The day ended with our waving good bye to our new found friends then quickly I realized the opportunity to create a series of portraits of these strong women and so we made a deal to be back at the big tree at 10am..."oh and we want fanta...coca cola"!...a common language everywhere no less...
The next day Scott and I arrived early to set up a traditional film based camera system. i kept wondering about shooting film but more importantly it had a focus "ring" that actually needed you to use a skill instead of just pressing the button half way down for the computer to kick in and focus for you. So this tree was about 12 feet across and provided solid content to the story....wood, big tree, wood, wood cutters...so we spread the gear out without the usual comforts of an advertising set and they soon started to wander in. By the time we were finished 4 hours later we'd shot the original 11 plus 17 "new" friends who wanted their photograph taken as well and so to keep the peace we wound through a few more magazines to please everyone...
With a few waves of their hands and feigned soft smiles appearing through hard-worked faces and lots of "Asanti Sana's"...we all bid farewell to each other and with that our team went looking for charcoal burners, which is also illegal so as a highly kept secret by just about everyone, our yield on this part was low so we headed back to the hotel to suit up, load up and prepare to head north to Marsabit...

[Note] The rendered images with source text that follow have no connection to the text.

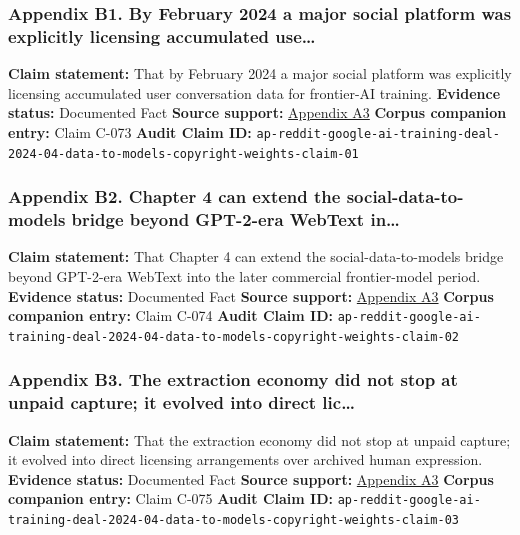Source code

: \documentclass[
  american,
  11pt,
  letterpaper,
]{article}
\begin{document}
\subsubsection{Appendix B1. By February 2024 a major social platform was
explicitly licensing accumulated
use\ldots{}}\label{appendix-b1-by-february-2024-a-major-social-platform-was-explicitly-licensing-accumulated-use}

\textbf{Claim statement:} That by February 2024 a major social platform
was explicitly licensing accumulated user conversation data for
frontier-AI training. \textbf{Evidence status:} Documented Fact
\textbf{Source support:}
\hyperref[appendix-a3-reddit-strikes-60m-deal-allowing-google-to-train-ai-models-on-its-posts-unveils-ipo-plans]{Appendix
A3} \textbf{Corpus companion entry:} Claim C-073 \textbf{Audit Claim
ID:}
\texttt{ap-reddit-google-ai-training-deal-2024-04-data-to-models-copyright-weights-claim-01}

\subsubsection{Appendix B2. Chapter 4 can extend the
social-data-to-models bridge beyond GPT-2-era WebText
in\ldots{}}\label{appendix-b2-chapter-4-can-extend-the-social-data-to-models-bridge-beyond-gpt-2-era-webtext-in}

\textbf{Claim statement:} That Chapter 4 can extend the
social-data-to-models bridge beyond GPT-2-era WebText into the later
commercial frontier-model period. \textbf{Evidence status:} Documented
Fact \textbf{Source support:}
\hyperref[appendix-a3-reddit-strikes-60m-deal-allowing-google-to-train-ai-models-on-its-posts-unveils-ipo-plans]{Appendix
A3} \textbf{Corpus companion entry:} Claim C-074 \textbf{Audit Claim
ID:}
\texttt{ap-reddit-google-ai-training-deal-2024-04-data-to-models-copyright-weights-claim-02}

\subsubsection{Appendix B3. The extraction economy did not stop at
unpaid capture; it evolved into direct
lic\ldots{}}\label{appendix-b3-the-extraction-economy-did-not-stop-at-unpaid-capture-it-evolved-into-direct-lic}

\textbf{Claim statement:} That the extraction economy did not stop at
unpaid capture; it evolved into direct licensing arrangements over
archived human expression. \textbf{Evidence status:} Documented Fact
\textbf{Source support:}
\hyperref[appendix-a3-reddit-strikes-60m-deal-allowing-google-to-train-ai-models-on-its-posts-unveils-ipo-plans]{Appendix
A3} \textbf{Corpus companion entry:} Claim C-075 \textbf{Audit Claim
ID:}
\texttt{ap-reddit-google-ai-training-deal-2024-04-data-to-models-copyright-weights-claim-03}
\end{document}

Thanks to the FH staff, we were assigned a serious land cruiser for the open desert journey. At the end of the day, we'd traveled some 11 hours over open terrain, flat salt pan desert and volcanic rock fields all at high speed with us being thrown about like rag dolls - although visual to the core, we both found the desert to be majestically beautiful in its desolation with monkeys, guinea fowl and antelope running across our tracks...and soon the landscape changed from forested Meru to high desert Samburu lands with it's distinct tribal culture and then quickly changing again as we drove into Rendille territory - equally marked as a tribe with very dark skin - appearing to be nearly jet black in tone. All along the route young men stand at the side of the road watching over their grazing cattle, hesitantly returning our peaceful waves as we pass on the track north...

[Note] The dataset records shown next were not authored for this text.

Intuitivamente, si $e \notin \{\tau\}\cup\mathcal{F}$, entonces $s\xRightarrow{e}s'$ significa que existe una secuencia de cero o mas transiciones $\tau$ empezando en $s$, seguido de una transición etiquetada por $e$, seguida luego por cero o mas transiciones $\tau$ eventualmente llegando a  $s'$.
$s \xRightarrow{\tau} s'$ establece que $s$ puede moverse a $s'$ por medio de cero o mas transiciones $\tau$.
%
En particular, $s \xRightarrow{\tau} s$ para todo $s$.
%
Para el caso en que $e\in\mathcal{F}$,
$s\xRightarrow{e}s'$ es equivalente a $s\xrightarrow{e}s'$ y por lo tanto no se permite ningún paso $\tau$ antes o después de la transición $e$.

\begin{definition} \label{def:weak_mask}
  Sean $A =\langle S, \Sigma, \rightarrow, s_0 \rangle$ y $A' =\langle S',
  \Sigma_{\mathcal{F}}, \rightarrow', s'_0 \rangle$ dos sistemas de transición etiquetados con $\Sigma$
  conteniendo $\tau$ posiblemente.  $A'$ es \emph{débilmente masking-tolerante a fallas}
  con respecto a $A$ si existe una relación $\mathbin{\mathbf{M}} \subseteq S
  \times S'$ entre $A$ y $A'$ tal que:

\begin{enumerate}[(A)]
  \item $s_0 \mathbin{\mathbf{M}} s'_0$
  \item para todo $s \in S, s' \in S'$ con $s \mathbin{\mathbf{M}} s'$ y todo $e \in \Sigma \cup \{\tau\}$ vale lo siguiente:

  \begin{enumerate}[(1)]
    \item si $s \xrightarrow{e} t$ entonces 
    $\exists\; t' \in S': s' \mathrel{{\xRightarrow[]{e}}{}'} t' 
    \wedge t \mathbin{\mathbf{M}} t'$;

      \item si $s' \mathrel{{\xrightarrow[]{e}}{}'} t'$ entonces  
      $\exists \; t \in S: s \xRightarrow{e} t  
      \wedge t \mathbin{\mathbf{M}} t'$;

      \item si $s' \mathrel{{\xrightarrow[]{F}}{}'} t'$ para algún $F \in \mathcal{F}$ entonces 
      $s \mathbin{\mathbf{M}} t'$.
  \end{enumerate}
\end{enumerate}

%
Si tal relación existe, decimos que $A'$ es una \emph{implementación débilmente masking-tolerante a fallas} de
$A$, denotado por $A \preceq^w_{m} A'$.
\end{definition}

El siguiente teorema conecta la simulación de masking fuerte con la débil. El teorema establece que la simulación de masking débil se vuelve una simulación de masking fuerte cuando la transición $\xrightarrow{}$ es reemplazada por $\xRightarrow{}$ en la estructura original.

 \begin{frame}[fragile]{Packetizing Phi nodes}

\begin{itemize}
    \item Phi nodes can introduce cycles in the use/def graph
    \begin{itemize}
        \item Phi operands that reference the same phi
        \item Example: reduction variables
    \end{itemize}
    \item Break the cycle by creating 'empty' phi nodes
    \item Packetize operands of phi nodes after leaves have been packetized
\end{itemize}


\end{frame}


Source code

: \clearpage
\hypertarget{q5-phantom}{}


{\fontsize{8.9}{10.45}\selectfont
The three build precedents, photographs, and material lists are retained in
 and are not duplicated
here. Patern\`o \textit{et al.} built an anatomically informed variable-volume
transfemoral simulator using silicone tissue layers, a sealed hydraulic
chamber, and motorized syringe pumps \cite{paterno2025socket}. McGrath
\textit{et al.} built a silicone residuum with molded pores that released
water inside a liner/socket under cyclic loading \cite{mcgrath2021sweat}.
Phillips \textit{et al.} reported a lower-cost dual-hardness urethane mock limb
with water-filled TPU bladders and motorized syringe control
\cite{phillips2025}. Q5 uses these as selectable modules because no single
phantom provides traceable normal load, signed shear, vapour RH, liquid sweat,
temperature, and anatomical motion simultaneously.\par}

It all seems so pastoral, even picture post card-esque and yet just last night there was a cattle raid with a group of Turkana raiders stealing goats and cows from the Boran tribe - killing 5 Boran shepherds in the process and so the tribal rifts run deep with revenge blood feuds being commonplace...making you pay attention to where your path is taking you. As it were we stayed in Marsabit last night and are late to get on the road today, now 4:30pm as our driver was suffering from food poisoning. Hes not just any driver, Debaso is Gabbra, a tribe that is prevalent in the communities along with the Boran, living together in a town 3 hours to the North. Torbi is our destination which is about 30 miles from the Ethiopian border, infamous for a massacre in 2006 between the Boran and the Gabbra where scores were killed in cold blood - and so we will stay there for the next couple of nights...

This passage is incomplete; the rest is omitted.